Aim of the task: Scan the entries line by line and return those with "gid权限".

Source data:
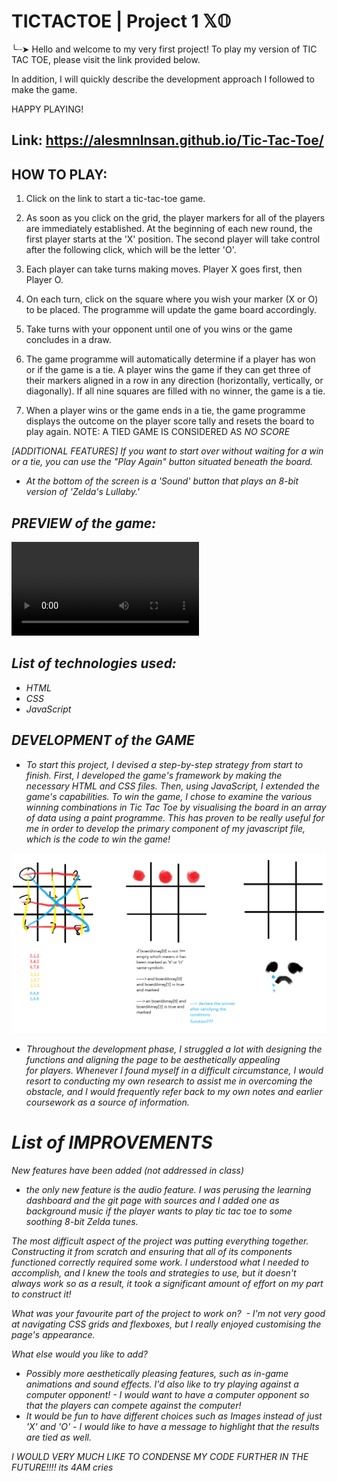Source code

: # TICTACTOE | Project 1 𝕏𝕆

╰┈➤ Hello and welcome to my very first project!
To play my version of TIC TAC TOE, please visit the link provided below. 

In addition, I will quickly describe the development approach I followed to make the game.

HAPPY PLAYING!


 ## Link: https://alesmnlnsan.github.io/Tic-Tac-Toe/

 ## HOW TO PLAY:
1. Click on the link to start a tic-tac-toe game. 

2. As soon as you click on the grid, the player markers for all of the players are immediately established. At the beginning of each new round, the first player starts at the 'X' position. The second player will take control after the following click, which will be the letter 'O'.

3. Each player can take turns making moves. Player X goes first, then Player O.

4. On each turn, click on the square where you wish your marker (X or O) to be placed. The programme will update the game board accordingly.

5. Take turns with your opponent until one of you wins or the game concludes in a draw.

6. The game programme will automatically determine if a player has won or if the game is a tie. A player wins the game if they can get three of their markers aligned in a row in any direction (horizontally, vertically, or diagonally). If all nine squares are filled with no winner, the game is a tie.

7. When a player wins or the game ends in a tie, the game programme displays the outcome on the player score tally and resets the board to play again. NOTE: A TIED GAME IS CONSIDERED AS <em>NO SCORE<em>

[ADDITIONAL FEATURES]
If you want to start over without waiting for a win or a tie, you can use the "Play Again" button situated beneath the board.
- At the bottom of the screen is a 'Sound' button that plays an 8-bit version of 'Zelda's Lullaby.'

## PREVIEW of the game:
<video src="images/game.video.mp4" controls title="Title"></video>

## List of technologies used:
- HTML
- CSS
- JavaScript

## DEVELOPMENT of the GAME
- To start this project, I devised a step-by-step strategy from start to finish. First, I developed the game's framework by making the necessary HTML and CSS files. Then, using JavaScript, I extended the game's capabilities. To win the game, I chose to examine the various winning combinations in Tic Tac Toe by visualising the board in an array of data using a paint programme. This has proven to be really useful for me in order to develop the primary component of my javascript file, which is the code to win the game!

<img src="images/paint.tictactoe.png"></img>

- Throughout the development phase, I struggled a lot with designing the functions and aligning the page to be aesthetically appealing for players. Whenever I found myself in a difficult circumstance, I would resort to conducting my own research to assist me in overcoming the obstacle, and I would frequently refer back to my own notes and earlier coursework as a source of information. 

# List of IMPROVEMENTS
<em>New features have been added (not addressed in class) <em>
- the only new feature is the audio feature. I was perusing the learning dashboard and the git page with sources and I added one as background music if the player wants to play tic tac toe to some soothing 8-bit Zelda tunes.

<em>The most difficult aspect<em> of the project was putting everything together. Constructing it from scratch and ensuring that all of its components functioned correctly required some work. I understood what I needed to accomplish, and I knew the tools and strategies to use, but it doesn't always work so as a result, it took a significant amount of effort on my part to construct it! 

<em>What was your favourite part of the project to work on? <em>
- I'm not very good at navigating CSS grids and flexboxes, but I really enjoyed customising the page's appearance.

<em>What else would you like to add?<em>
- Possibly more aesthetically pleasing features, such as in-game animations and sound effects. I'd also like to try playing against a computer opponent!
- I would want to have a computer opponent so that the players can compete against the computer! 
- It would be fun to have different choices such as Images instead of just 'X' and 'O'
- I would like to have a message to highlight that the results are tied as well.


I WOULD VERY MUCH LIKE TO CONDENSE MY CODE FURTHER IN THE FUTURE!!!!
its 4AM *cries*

...

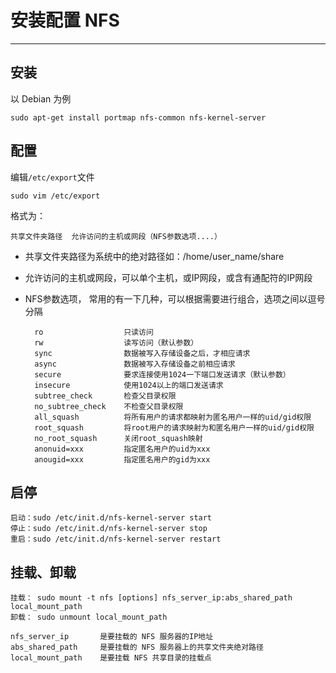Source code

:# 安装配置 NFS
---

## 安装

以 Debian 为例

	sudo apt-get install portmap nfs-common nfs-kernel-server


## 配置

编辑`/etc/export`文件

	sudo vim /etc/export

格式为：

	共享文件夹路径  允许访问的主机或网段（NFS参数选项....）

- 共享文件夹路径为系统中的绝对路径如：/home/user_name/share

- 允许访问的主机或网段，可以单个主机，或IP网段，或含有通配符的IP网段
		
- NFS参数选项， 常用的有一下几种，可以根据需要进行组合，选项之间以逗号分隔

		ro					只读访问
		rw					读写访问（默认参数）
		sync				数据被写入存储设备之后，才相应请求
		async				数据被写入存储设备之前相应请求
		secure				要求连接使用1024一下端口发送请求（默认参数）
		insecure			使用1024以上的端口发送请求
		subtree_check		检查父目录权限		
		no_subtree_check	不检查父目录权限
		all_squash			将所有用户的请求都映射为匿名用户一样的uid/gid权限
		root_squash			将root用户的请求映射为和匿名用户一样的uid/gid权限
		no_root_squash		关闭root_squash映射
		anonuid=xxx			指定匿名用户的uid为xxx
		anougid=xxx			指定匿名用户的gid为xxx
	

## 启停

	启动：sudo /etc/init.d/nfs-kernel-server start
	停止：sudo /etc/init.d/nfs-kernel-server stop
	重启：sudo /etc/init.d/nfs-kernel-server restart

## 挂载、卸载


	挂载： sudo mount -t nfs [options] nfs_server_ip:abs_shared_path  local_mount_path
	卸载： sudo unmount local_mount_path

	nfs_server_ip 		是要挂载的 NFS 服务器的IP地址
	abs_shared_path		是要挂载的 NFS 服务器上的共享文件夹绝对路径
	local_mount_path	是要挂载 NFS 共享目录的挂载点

...

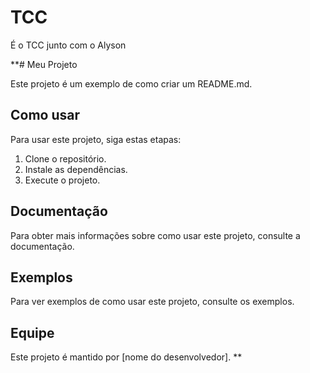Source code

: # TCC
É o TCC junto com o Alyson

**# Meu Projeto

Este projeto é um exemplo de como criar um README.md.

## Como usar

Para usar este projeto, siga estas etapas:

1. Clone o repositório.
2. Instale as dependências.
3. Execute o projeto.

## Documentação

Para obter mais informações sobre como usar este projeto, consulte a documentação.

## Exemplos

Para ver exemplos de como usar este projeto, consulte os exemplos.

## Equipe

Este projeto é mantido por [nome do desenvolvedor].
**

Result of the task:
		all_squash			将所有用户的请求都映射为匿名用户一样的uid/gid权限
		root_squash			将root用户的请求映射为和匿名用户一样的uid/gid权限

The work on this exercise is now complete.